2017年9月11日月曜日

ドイツ科学の卓越性の秘密:Nature 最新号の記事を読んで (西川伸一) ; 「だからこそ、私は、教育改革を進めています。学術研究を深めるのではなく、もっと社会のニーズを見据えた、もっと実践的な、職業教育を行う。そうした新たな枠組みを、高等教育に取り込みたいと考えています。」(安倍首相のOECD閣僚理事会で行った演説) / 勉強してきた人かどうか、という、日本の首相とメルケルとを隔てるこの巨大な差が悲しい。   


(略)

安倍首相のOECD閣僚理事会で行った演説

この演説は、安倍ミックスをはじめとする様々な改革と集中投資で日本経済は生まれ変わったことを強調する内容だが、その中で政府が目指すイノベーションの一つとしての教育改革について次のように述べている。

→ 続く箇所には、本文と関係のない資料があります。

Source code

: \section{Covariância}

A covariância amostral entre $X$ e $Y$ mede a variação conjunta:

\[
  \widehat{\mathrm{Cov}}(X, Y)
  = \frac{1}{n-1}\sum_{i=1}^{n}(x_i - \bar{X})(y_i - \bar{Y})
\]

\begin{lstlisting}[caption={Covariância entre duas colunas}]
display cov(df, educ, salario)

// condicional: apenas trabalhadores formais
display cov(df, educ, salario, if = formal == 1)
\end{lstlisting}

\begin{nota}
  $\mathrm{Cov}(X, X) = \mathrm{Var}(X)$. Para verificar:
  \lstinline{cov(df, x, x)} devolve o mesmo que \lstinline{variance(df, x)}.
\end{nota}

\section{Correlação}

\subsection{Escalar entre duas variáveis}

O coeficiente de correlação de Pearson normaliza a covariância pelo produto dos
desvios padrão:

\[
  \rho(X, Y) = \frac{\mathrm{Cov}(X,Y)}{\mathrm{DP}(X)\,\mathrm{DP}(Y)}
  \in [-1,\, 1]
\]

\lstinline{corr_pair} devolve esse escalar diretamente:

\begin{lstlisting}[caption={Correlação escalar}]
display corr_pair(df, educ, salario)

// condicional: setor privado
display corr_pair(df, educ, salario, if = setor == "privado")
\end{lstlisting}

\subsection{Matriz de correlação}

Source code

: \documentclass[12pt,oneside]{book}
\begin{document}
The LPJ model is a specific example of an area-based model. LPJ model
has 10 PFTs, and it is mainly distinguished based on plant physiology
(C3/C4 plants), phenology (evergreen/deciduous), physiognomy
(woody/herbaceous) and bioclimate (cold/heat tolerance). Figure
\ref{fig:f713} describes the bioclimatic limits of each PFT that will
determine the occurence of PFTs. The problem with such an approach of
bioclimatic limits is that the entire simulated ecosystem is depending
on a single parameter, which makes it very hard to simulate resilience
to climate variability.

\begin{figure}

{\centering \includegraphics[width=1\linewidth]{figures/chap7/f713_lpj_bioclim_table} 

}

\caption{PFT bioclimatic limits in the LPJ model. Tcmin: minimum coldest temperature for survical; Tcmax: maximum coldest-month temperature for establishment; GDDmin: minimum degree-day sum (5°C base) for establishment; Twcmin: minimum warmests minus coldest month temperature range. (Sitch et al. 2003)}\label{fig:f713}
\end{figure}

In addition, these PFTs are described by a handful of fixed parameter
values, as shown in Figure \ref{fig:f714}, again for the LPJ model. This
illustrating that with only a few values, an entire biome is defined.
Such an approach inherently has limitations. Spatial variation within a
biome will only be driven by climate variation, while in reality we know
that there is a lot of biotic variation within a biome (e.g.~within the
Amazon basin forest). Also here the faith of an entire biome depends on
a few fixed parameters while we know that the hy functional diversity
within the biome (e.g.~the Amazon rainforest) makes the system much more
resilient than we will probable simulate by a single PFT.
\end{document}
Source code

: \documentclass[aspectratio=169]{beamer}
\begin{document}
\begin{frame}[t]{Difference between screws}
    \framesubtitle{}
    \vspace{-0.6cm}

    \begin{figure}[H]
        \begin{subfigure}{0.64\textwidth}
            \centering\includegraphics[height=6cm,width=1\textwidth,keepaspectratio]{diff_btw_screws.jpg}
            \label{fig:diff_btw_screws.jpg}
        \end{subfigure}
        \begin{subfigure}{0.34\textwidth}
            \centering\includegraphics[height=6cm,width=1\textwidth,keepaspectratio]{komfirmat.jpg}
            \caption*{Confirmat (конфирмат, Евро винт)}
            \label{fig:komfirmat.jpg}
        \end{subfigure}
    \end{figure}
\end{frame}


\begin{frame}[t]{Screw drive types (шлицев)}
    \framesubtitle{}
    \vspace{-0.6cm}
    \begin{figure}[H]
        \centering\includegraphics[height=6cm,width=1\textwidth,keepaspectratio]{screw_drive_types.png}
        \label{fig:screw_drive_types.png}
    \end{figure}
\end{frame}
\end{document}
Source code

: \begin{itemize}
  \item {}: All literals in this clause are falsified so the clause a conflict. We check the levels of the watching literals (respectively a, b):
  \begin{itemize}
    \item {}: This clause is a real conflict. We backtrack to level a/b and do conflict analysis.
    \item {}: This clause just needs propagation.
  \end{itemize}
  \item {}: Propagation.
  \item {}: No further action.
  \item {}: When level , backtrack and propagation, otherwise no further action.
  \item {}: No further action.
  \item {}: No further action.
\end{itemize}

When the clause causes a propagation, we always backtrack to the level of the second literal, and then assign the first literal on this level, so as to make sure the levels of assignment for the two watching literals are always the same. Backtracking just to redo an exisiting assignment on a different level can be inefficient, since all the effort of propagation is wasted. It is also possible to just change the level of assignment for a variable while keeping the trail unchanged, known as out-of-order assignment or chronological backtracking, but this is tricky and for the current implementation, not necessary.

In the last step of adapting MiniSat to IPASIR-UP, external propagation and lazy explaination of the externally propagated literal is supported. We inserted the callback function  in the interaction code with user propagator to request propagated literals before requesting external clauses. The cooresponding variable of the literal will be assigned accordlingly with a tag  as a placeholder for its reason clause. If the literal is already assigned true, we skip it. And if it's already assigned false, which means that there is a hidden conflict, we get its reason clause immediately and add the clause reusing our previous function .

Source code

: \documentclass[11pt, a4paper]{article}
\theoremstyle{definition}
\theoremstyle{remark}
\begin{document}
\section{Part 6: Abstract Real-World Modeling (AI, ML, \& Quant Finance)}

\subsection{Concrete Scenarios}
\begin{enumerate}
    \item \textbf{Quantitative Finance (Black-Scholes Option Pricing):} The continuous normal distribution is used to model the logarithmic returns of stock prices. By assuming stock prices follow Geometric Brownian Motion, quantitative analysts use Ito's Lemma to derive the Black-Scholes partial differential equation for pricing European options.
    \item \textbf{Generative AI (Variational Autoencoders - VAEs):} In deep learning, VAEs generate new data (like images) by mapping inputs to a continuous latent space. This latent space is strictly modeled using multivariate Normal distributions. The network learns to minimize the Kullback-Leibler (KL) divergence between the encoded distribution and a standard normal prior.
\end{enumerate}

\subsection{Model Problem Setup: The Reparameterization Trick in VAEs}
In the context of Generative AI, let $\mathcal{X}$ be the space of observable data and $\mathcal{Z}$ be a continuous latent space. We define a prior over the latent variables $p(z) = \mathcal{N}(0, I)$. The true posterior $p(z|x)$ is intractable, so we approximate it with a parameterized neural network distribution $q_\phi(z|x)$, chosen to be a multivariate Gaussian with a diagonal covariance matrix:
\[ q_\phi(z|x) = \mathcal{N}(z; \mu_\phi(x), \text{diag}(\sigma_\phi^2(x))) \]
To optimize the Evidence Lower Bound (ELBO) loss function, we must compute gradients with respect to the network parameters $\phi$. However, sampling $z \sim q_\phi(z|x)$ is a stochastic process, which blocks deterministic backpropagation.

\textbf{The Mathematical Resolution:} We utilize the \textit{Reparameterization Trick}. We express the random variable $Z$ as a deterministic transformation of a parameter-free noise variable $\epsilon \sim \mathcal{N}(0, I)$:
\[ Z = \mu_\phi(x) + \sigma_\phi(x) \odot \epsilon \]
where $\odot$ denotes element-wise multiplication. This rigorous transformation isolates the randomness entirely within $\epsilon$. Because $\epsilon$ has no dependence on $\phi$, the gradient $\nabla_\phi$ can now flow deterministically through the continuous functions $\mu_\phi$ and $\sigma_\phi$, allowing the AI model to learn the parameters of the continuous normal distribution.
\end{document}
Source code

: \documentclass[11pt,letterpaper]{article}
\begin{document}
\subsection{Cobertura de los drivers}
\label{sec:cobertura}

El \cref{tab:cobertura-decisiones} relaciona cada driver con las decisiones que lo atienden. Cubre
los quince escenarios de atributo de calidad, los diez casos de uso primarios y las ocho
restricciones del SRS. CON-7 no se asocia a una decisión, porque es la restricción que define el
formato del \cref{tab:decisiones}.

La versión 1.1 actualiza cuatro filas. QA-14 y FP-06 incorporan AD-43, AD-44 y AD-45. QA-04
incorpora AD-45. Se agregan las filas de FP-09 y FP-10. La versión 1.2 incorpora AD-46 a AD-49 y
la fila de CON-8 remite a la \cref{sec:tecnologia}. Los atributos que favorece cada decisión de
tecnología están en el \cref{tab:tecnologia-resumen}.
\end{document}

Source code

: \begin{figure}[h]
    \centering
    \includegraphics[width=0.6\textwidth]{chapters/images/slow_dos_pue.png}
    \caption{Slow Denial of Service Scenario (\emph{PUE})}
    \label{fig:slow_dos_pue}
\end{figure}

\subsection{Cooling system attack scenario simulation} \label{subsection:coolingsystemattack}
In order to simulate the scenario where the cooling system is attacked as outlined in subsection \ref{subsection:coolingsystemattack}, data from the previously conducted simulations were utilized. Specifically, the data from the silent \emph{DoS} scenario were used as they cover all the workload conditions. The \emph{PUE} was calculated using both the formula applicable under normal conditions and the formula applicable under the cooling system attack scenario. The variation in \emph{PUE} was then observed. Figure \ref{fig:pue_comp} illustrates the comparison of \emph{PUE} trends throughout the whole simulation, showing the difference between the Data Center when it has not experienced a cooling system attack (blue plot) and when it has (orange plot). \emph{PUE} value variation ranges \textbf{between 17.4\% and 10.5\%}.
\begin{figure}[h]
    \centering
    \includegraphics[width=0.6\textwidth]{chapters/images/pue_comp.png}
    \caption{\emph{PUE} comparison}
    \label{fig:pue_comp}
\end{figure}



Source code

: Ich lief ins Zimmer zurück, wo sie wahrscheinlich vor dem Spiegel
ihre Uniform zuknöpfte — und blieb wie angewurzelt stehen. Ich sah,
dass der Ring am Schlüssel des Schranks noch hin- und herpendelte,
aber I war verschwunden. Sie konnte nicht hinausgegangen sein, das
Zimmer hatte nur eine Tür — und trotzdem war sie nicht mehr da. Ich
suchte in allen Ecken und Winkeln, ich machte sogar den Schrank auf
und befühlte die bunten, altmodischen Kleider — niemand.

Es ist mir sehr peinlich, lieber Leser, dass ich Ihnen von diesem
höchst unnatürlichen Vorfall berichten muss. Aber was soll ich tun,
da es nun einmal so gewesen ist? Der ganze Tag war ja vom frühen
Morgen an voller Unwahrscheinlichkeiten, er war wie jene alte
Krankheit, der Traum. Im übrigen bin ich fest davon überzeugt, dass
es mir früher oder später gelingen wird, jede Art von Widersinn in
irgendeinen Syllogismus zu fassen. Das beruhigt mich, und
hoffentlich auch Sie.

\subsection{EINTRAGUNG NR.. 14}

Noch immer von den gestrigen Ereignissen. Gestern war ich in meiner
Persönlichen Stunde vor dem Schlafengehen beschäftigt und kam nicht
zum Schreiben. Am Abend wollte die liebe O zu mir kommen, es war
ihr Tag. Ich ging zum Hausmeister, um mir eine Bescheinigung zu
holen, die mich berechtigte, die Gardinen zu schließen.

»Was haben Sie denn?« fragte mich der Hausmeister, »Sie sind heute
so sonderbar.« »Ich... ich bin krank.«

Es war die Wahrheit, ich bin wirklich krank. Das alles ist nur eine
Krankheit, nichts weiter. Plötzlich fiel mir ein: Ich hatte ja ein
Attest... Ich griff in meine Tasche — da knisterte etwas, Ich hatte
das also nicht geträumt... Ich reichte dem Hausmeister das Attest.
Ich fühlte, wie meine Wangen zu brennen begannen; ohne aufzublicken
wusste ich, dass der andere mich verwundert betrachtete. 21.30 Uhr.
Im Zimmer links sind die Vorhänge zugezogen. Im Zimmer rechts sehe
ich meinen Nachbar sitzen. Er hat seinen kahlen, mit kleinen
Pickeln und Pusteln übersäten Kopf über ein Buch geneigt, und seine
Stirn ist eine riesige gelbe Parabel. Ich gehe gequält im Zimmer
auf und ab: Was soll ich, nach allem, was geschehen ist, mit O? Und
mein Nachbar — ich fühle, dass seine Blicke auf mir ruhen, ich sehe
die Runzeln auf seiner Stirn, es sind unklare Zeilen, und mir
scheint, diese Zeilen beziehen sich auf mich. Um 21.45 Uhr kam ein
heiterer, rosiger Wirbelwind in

「日本では、みんな横並び、単線型の教育ばかりを行ってきました。小学校6年、中学校3年、高校3年の後、理系学生の半分以上が、工学部の研究室に入る。こればかりを繰り返してきたのです。しかし、そうしたモノカルチャー型の高等教育では、斬新な発想は生まれません。」、そして続けて 「だからこそ、私は、教育改革を進めています。学術研究を深めるのではなく、もっと社会のニーズを見据えた、もっと実践的な、職業教育を行う。そうした新たな枠組みを、高等教育に取り込みたいと考えています。(Rather than deepening academic research that is highly theoretical, we will conduct more practical vocational education that better anticipates the needs of society. I intend to incorporate that kind of new framework into higher education.)」と述べている。

出典:首相官邸ホームページ

まともな科学者なら、これを読んだらこの国の科学はおしまいだと思うだろう。もちろん原稿は、優秀な内閣府の官僚が書いたのだと思う。知識をひけらかす才気紛々とした原稿だ。しかし「Rather than deepening academic research that is highly theoretical(極めて理論的な学術研究を深めるのではなく)」といったフレーズを平気で使える官僚が日本の高等教育政策を担っているのかと思うと暗澹たる気持ちになる。